The Force in organisations is real. It can shape and control you and your organisation — often towards the dark side — or you can learn to use that power to shape things positively.

I’m not a fan of ‘neat-and-complete’ whole theories of life, the universe, and organisations. But I am looking for the core underlying irreducible realities that we must face. A number of these have the attributes of ‘The Force’ — they surround and suffuse everything human in organisation, and have tendencies that will pull us in particular directions.

There are thirteen I am working with as those core dynamics — here are the first four. Do you have some to add, or some to disagree with?
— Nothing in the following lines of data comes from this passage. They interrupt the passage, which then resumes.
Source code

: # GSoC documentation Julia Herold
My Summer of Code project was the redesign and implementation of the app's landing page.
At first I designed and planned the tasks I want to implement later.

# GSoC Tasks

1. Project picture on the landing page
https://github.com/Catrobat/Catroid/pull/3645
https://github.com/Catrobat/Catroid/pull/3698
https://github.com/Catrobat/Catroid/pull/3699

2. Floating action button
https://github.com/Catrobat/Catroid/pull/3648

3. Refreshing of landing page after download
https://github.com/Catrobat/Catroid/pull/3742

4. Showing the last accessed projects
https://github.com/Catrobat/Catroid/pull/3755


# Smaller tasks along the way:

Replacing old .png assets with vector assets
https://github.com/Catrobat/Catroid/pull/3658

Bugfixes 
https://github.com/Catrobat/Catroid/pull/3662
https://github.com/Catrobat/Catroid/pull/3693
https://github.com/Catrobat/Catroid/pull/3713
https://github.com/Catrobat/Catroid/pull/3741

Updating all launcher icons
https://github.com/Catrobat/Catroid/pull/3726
  1. ‘The purpose of the system is what it does’ — there’s no value adducing to a system or organisation any purpose other than what it reliably and predictably produces. But if you get real and accept the POSIWID — the actual purpose-in-the-world which best explains and animates the largest proportion of what an observed system actually produces (from the point of view of an observer defining that system, of course), you’ll learn. You’ll learn that what is happening is a de facto purpose, not the espoused vision or mission — and that, often, this is being driven by measuring the wrong thing and by punishing and rewarding where you should be measuring and learning.
  2. Hidden, essential organisational logic — from the Viable Systems Model, I take the fundamental operational requirements of organisation — the system elements that need to function, communicate, and connect for any organiation to survive and thrive. Requisite Agility — www.requisiteagility.org — is a new approach which brings these core principles together, with a focus on appropriate agility to meet the rate of change in the environment.
  3. The inevitability of the shaping of culture by leaders and systems — it is in the core, gut, emotional reaction to their experience of leadership, people and work systems, and the symbolism of the organisation that people respond with discretionary effort or by being switched off — and this is a complex adaptive system where stories told about these triggers and the experiences of them circulate, and affect others.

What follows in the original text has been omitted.